--- Data to use Enclosed Below ---

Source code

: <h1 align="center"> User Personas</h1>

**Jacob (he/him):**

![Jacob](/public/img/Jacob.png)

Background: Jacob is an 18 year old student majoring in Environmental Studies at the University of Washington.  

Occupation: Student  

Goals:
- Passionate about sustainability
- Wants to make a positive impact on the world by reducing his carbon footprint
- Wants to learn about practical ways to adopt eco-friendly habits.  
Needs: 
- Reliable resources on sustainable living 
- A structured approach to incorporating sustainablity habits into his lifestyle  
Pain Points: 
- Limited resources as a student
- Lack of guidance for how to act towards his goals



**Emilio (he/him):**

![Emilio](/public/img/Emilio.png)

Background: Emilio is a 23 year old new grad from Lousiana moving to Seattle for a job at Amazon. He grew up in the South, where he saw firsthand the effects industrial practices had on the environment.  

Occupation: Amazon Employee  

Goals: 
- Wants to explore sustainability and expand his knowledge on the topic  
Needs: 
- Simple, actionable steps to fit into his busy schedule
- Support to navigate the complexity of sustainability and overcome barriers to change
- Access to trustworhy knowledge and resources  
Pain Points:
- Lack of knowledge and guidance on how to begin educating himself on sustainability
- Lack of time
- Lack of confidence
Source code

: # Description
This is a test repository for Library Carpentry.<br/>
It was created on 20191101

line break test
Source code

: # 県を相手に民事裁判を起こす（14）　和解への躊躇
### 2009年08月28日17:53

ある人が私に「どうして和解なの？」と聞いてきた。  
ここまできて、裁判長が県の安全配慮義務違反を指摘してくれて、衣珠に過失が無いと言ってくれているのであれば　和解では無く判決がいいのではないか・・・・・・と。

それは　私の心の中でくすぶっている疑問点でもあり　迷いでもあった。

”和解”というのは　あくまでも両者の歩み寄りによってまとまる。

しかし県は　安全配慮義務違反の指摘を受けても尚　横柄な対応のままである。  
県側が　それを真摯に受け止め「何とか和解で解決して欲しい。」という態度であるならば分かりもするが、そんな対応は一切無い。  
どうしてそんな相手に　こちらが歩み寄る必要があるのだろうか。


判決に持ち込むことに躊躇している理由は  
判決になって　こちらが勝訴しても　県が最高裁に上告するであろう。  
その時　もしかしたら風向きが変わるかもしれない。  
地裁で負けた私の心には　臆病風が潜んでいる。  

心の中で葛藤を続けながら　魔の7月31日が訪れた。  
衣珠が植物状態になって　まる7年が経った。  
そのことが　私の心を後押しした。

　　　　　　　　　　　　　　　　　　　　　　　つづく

--- End of Enclosed Data to use ---

Transcribe every entry verbatim.

▶ [Answer below]:
Source code

: <h1 align="center"> User Personas</h1>

**Jacob (he/him):**

![Jacob](/public/img/Jacob.png)

Background: Jacob is an 18 year old student majoring in Environmental Studies at the University of Washington.  

Occupation: Student  

Goals:
- Passionate about sustainability
- Wants to make a positive impact on the world by reducing his carbon footprint
- Wants to learn about practical ways to adopt eco-friendly habits.  
Needs: 
- Reliable resources on sustainable living 
- A structured approach to incorporating sustainablity habits into his lifestyle  
Pain Points: 
- Limited resources as a student
- Lack of guidance for how to act towards his goals



**Emilio (he/him):**

![Emilio](/public/img/Emilio.png)

Background: Emilio is a 23 year old new grad from Lousiana moving to Seattle for a job at Amazon. He grew up in the South, where he saw firsthand the effects industrial practices had on the environment.  

Occupation: Amazon Employee  

Goals: 
- Wants to explore sustainability and expand his knowledge on the topic  
Needs: 
- Simple, actionable steps to fit into his busy schedule
- Support to navigate the complexity of sustainability and overcome barriers to change
- Access to trustworhy knowledge and resources  
Pain Points:
- Lack of knowledge and guidance on how to begin educating himself on sustainability
- Lack of time
- Lack of confidence
Source code

: # Description
This is a test repository for Library Carpentry.<br/>
It was created on 20191101

line break test
Source code

: # 県を相手に民事裁判を起こす（14）　和解への躊躇
### 2009年08月28日17:53

ある人が私に「どうして和解なの？」と聞いてきた。  
ここまできて、裁判長が県の安全配慮義務違反を指摘してくれて、衣珠に過失が無いと言ってくれているのであれば　和解では無く判決がいいのではないか・・・・・・と。

それは　私の心の中でくすぶっている疑問点でもあり　迷いでもあった。

”和解”というのは　あくまでも両者の歩み寄りによってまとまる。

しかし県は　安全配慮義務違反の指摘を受けても尚　横柄な対応のままである。  
県側が　それを真摯に受け止め「何とか和解で解決して欲しい。」という態度であるならば分かりもするが、そんな対応は一切無い。  
どうしてそんな相手に　こちらが歩み寄る必要があるのだろうか。


判決に持ち込むことに躊躇している理由は  
判決になって　こちらが勝訴しても　県が最高裁に上告するであろう。  
その時　もしかしたら風向きが変わるかもしれない。  
地裁で負けた私の心には　臆病風が潜んでいる。  

心の中で葛藤を続けながら　魔の7月31日が訪れた。  
衣珠が植物状態になって　まる7年が経った。  
そのことが　私の心を後押しした。

　　　　　　　　　　　　　　　　　　　　　　　つづく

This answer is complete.